Mengapa Tumor di Paru Sering Tak Disadari?
Keberhasilan pengobatan kanker paru sangat dipengaruhi oleh tingkat keparahan yang dialami. Kanker yang ditemukan pada stadium awal bisa disembuhkan dengan operasi atau pengangkatan tumor. Sayangnya, tumor di paru-paru sering tidak disadari dan baru ditemukan di stadium lanjut.
Di Indonesia, lebih dari 85 persen pasien kanker paru ditemukan sudah dengan stadium lanjut pada stadium tiga atau stadium empat.
Menurut penjelasan dr.Ermono Superaya Sp.B.T.K.V, tumor di paru-paru memang sering tidak menimbulkan keluhan atau gejala apa pun. Tak heran jika orang banyak tidak menyadarinya jika tak dilakukan pemeriksaan.

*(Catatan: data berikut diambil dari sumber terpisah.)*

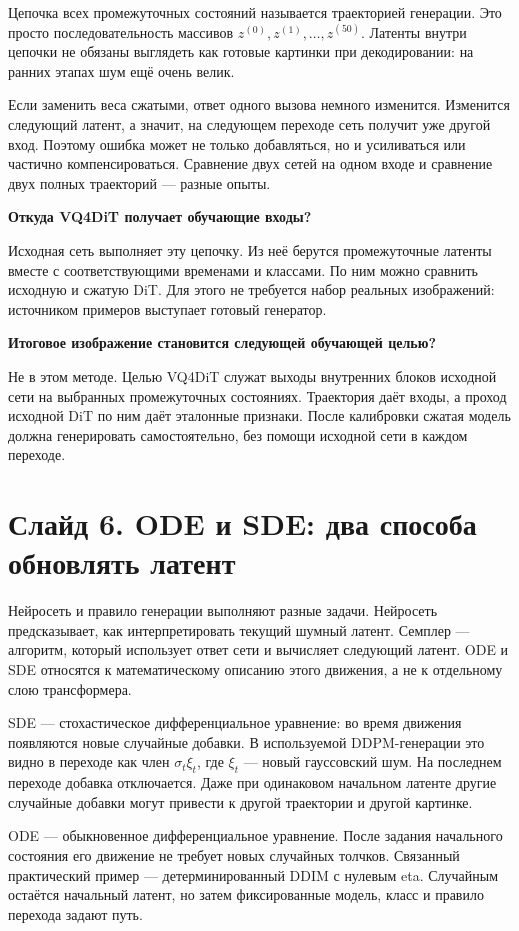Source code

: \documentclass[a4paper,11pt]{article}
\newcommand{\slide}[2]{\clearpage\section*{Слайд #1. #2}}
\newcommand{\question}[1]{\par\textbf{#1}\par}
\begin{document}
Цепочка всех промежуточных состояний называется траекторией генерации.
Это просто последовательность массивов $z^{(0)},z^{(1)},\ldots,z^{(50)}$.
Латенты внутри цепочки не обязаны выглядеть как готовые картинки при
декодировании: на ранних этапах шум ещё очень велик.

Если заменить веса сжатыми, ответ одного вызова немного изменится.
Изменится следующий латент, а значит, на следующем переходе сеть
получит уже другой вход. Поэтому ошибка может не только добавляться,
но и усиливаться или частично компенсироваться. Сравнение двух сетей
на одном входе и сравнение двух полных траекторий --- разные опыты.

\question{Откуда VQ4DiT получает обучающие входы?}
Исходная сеть выполняет эту цепочку. Из неё берутся промежуточные
латенты вместе с соответствующими временами и классами. По ним можно
сравнить исходную и сжатую DiT. Для этого не требуется набор реальных
изображений: источником примеров выступает готовый генератор.

\question{Итоговое изображение становится следующей обучающей целью?}
Не в этом методе. Целью VQ4DiT служат выходы внутренних блоков исходной
сети на выбранных промежуточных состояниях. Траектория даёт входы,
а проход исходной DiT по ним даёт эталонные признаки.
После калибровки сжатая модель должна генерировать самостоятельно,
без помощи исходной сети в каждом переходе.

\slide{6}{ODE и SDE: два способа обновлять латент}
Нейросеть и правило генерации выполняют разные задачи. Нейросеть
предсказывает, как интерпретировать текущий шумный латент.
Семплер --- алгоритм, который использует ответ сети и вычисляет
следующий латент. ODE и SDE относятся к математическому описанию
этого движения, а не к отдельному слою трансформера.

SDE --- стохастическое дифференциальное уравнение: во время движения
появляются новые случайные добавки. В используемой DDPM-генерации
это видно в переходе как член $\sigma_t\xi_t$, где $\xi_t$ --- новый
гауссовский шум. На последнем переходе добавка отключается.
Даже при одинаковом начальном латенте другие случайные добавки
могут привести к другой траектории и другой картинке.

ODE --- обыкновенное дифференциальное уравнение. После задания
начального состояния его движение не требует новых случайных толчков.
Связанный практический пример --- детерминированный DDIM с нулевым eta.
Случайным остаётся начальный латент, но затем фиксированные модель,
класс и правило перехода задают путь.
\end{document}

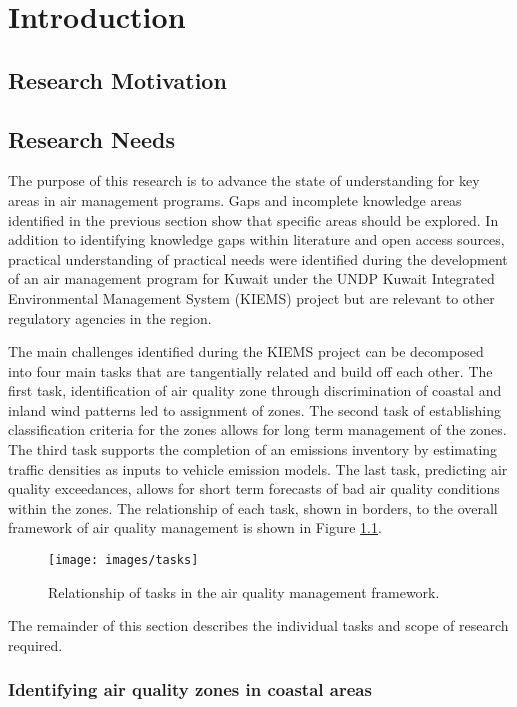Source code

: \chapter{Introduction}

\section{Research Motivation}

\section{Research Needs}

The purpose of this research is to advance the state of understanding for key areas in air management programs. Gaps and incomplete knowledge areas identified in the previous section show that specific areas should be explored. In addition to identifying knowledge gaps within literature and open access sources, practical understanding of practical needs were identified during the development of an air management program for Kuwait under the UNDP Kuwait Integrated Environmental Management System (KIEMS) project but are relevant to other regulatory agencies in the region. 

The main challenges identified during the KIEMS project can be decomposed into four main tasks that are tangentially related and build off each other. The first task, identification of air quality zone through discrimination of coastal and inland wind patterns led to assignment of zones. The second task of establishing classification criteria for the zones allows for long term management of the zones. The third task supports the completion of an emissions inventory by estimating traffic densities as inputs to vehicle emission models. The last task, predicting air quality exceedances, allows for short term forecasts of bad air quality conditions within the zones. The relationship of each task, shown in borders, to the overall framework of air quality management is shown in Figure \ref{fig:tasks}.
%
\begin{figure}
\centering
\texttt{[image: images/tasks]}  %
\caption{Relationship of tasks in the air quality management framework.}
\label{fig:tasks}
\end{figure}
%
The remainder of this section describes the individual tasks and scope of research required.

\subsection{Identifying air quality zones in coastal areas}
 
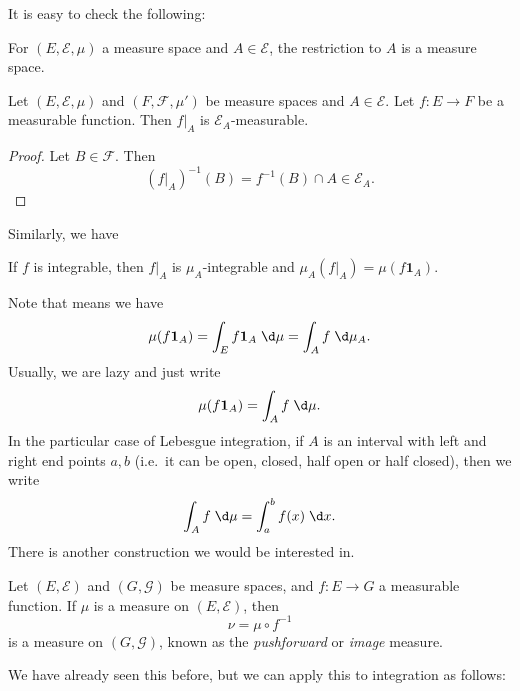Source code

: \documentclass[a4paper]{article}
\begin{document}
It is easy to check the following:
\begin{lemma}
  For $(E, \mathcal{E}, \mu)$ a measure space and $A \in \mathcal{E}$, the restriction to $A$ is a measure space.
\end{lemma}

%
%
%
%

\begin{prop}
  Let $(E, \mathcal{E}, \mu)$ and $(F, \mathcal{F}, \mu')$ be measure spaces and $A \in \mathcal{E}$. Let $f: E \to F$ be a measurable function. Then $f|_A$ is $\mathcal{E}_A$-measurable.
\end{prop}

\begin{proof}
  Let $B \in \mathcal{F}$. Then
  \[
    (f|_A)^{-1}(B) = f^{-1}(B) \cap A \in \mathcal{E}_A.
  \]
\end{proof}

Similarly, we have
\begin{prop}
  If $f$ is integrable, then $f|_A$ is $\mu_A$-integrable and $\mu_A(f|_A) = \mu (f\mathbf{1}_A)$.
\end{prop}

Note that means we have
\[
  \mu(f\mathbf{1}_A) = \int_E f\mathbf{1}_A \;\d \mu = \int_A f \;\d \mu_A.
\]
Usually, we are lazy and just write
\[
  \mu(f\mathbf{1}_A) = \int_A f\;\d \mu.
\]
In the particular case of Lebesgue integration, if $A$ is an interval with left and right end points $a, b$ (i.e.\ it can be open, closed, half open or half closed), then we write
\[
  \int_A f\;\d \mu = \int_a^b f(x) \;\d x.
\]
There is another construction we would be interested in.
\begin{defi}
  Let $(E, \mathcal{E})$ and $(G, \mathcal{G})$ be measure spaces, and $f: E \to G$ a measurable function. If $\mu$ is a measure on $(E, \mathcal{E})$, then
  \[
    \nu = \mu \circ f^{-1}
  \]
  is a measure on $(G, \mathcal{G})$, known as the \emph{pushforward} or \emph{image} measure.
\end{defi}
We have already seen this before, but we can apply this to integration as follows:
\end{document}
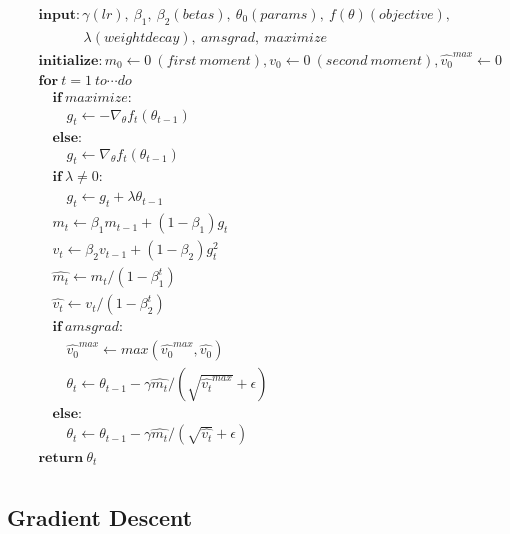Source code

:\begin{eqnarray}
    && \textbf{input}: \gamma(lr),\ \beta_1,\ \beta_2(betas),\ \theta_0(params),\ f(\theta)(objective),\  \nonumber \\
    && \qquad \quad \ \lambda(weight decay),\ amsgrad,\ maximize \nonumber \\
    && \textbf{initialize}: m_0 \leftarrow 0\ (first\ moment), v_0 \leftarrow 0\ (second\ moment), \hat{v_0}^{max} \leftarrow 0  \nonumber \\
    && \textbf{for}\ t=1\ to \cdots do \nonumber \\ 
    && \quad \textbf{if}\ maximize: \nonumber \\ 
    && \quad \quad  g_t \leftarrow -\nabla_\theta f_t(\theta_{t-1}) \nonumber \\ 
    && \quad \textbf{else}: \nonumber \\ 
    && \quad \quad  g_t \leftarrow \nabla_\theta f_t(\theta_{t-1}) \nonumber \\ 
    && \quad \textbf{if}\ \lambda \neq 0: \nonumber \\ 
    && \quad \quad  g_t \leftarrow g_t + \lambda \theta_{t-1} \nonumber \\ 
    && \quad  m_t \leftarrow \beta_1 m_{t-1} + (1-\beta_1)g_t  \nonumber \\ 
    && \quad  v_t \leftarrow \beta_2 v_{t-1} + (1-\beta_2)g_t^2  \nonumber \\ 
    && \quad  \hat{m_t} \leftarrow m_t / (1-\beta_1^t)  \nonumber \\ 
    && \quad  \hat{v_t} \leftarrow v_t / (1-\beta_2^t)  \nonumber \\ 
    && \quad \textbf{if}\ amsgrad: \nonumber \\ 
    && \quad \quad \hat{v_0}^{max} \leftarrow max(\hat{v_0}^{max}, \hat{v_0}) \nonumber \\ 
    && \quad \quad \theta_t \leftarrow \theta_{t-1} - \gamma \hat{m_t} /(\sqrt{\hat{v_t}^{max}} + \epsilon) \nonumber \\ 
    && \quad \textbf{else}: \nonumber \\ 
    && \quad \quad \theta_t \leftarrow \theta_{t-1} - \gamma \hat{m_t} /(\sqrt{\hat{v_t}} + \epsilon) \nonumber \\ 
    && \textbf{return} \ \theta_t \nonumber \\ 
\end{eqnarray}
\subsection{Gradient Descent}

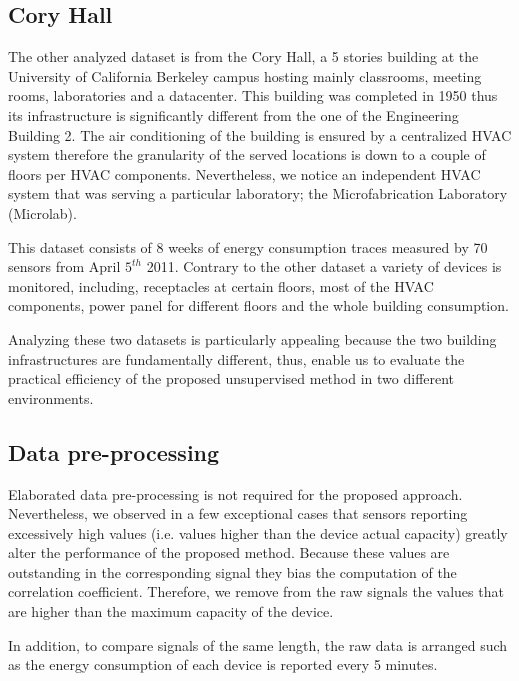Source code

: 
\subsection{Cory Hall}
The other analyzed dataset is from the Cory Hall, a 5 stories building at the University of California Berkeley campus hosting mainly classrooms, meeting rooms, laboratories and a datacenter.
This building was completed in 1950 thus its infrastructure is significantly different from the one of the Engineering Building 2.
The air conditioning of the building is ensured by a centralized HVAC system therefore the granularity of the served locations is down to a couple of floors per HVAC components.
Nevertheless, we notice an independent HVAC system that was serving a particular laboratory; the Microfabrication Laboratory (Microlab).

This dataset consists of 8 weeks of energy consumption traces measured by 70 sensors from April $5^{th}$ 2011.
Contrary to the other dataset a variety of devices is monitored, including,	 receptacles at certain floors, most of the HVAC components, power panel for different floors and the whole building consumption.

Analyzing these two datasets is particularly appealing because the two building infrastructures are fundamentally different, thus, enable us to evaluate the practical efficiency of the proposed unsupervised method in two different environments.


\subsection{Data pre-processing}
Elaborated data pre-processing is not required for the proposed approach.
Nevertheless, we observed in a few exceptional cases that sensors reporting excessively high values (i.e. values higher than the device actual capacity) greatly alter the performance of the proposed method.
Because these values are outstanding in the corresponding signal they bias the computation of the correlation coefficient.
Therefore, we remove from the raw signals the values that are higher than the maximum capacity of the device.

In addition, to compare signals of the same length, the raw data is arranged such as the energy consumption of each device is reported every 5 minutes. 

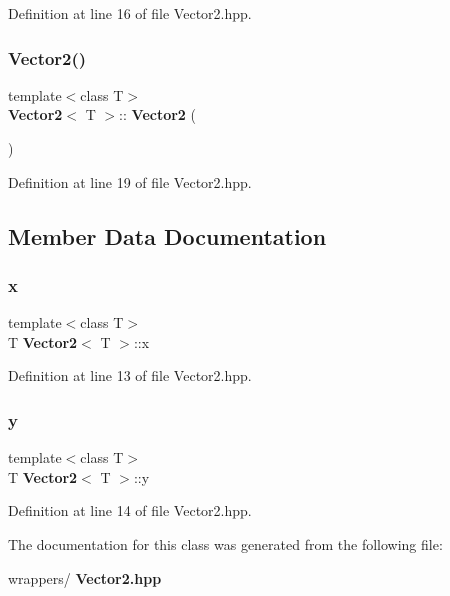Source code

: Definition at line 16 of file Vector2.\+hpp.

\mbox{\label{class_vector2_ae2f1223cb0d664aa73afb789086a4174}} 
\subsubsection{Vector2()\hspace{0.1cm}{\footnotesize\ttfamily [2/2]}}
{\footnotesize\ttfamily template$<$class T$>$ \\
\textbf{ Vector2}$<$ T $>$\+::\textbf{ Vector2} (\begin{DoxyParamCaption}{ }\end{DoxyParamCaption})\hspace{0.3cm}{\ttfamily [inline]}}



Definition at line 19 of file Vector2.\+hpp.



\subsection{Member Data Documentation}
\mbox{\label{class_vector2_a78fa1f2ed5e261c7fbeb8f3536a1ee34}} 
\subsubsection{x}
{\footnotesize\ttfamily template$<$class T$>$ \\
T \textbf{ Vector2}$<$ T $>$\+::x}



Definition at line 13 of file Vector2.\+hpp.

\mbox{\label{class_vector2_a6cfed8355591aa269f4dba43bd806ef9}} 
\subsubsection{y}
{\footnotesize\ttfamily template$<$class T$>$ \\
T \textbf{ Vector2}$<$ T $>$\+::y}



Definition at line 14 of file Vector2.\+hpp.



The documentation for this class was generated from the following file\+:\begin{DoxyCompactItemize}
\item 
wrappers/\textbf{ Vector2.\+hpp}\end{DoxyCompactItemize}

"Terkadang, ukuran tumor yang sudah 5 centimeter pun tidak bergejala. Kalau tumornya sudah menekan organ lain baru timbul gejala, biasanya rasa nyeri, kemudian ada batuk," papar dr.Ermono dalam acara diskusi media yang diadakan oleh RS Pondok Indah Grup di Jakarta (23/6/2025).
Oleh karena itu, untuk menemukan kanker di stadium awal sangat penting melakukan screening atau deteksi dini. Disarankan oleh dr.Ermono untuk melakukan low dose CT-Scan atau CT-Scan dosis rendah.
Pemeriksaan dengan foto thorax atau X-ray saja menurut dia kurang bisa mendeteksi adanya kelainan pada paru.
"Gambaran paru pada hasil rontgen tidak spesifik dan sering memberikan negatif palsu karena tidak jelas apakah itu tumor atau bekas tuberkulosis, mengingat TBC masih endemis di Indonesia," paparnya.
dr.Ermono Superaya Sp.B.T.K.V,
Pemeriksaan low dose CT-Scan bisa melihat apakah ada tumor di paru, jika ternyata memang ada bisa langsung diambil. Pemeriksaan ini sangat disarankan untuk mereka yang beresiko tinggi menderita kanker paru, yaitu perokok aktif atau pasif dan sering terpapar polusi.
VATS untuk tumor paru
Salah satu prosedur untuk mengangkat tumor pada paru yang bersifat minimal invasif adalah VATS (video assisted thoracoscopy surgery). Sesuai dengan namanya, prosedur ini menggunakan kamera kecil dan instrumen bedah pada lubang kecil di dada yang tersambung ke monitor.
"VATS bisa digunakan untuk seluruh prosedur operasi rongga dada, termasuk mengambil tumor paru," kata dr.Ermono yang dalam setahun bisa melakukan 50 kali tindakan VATS.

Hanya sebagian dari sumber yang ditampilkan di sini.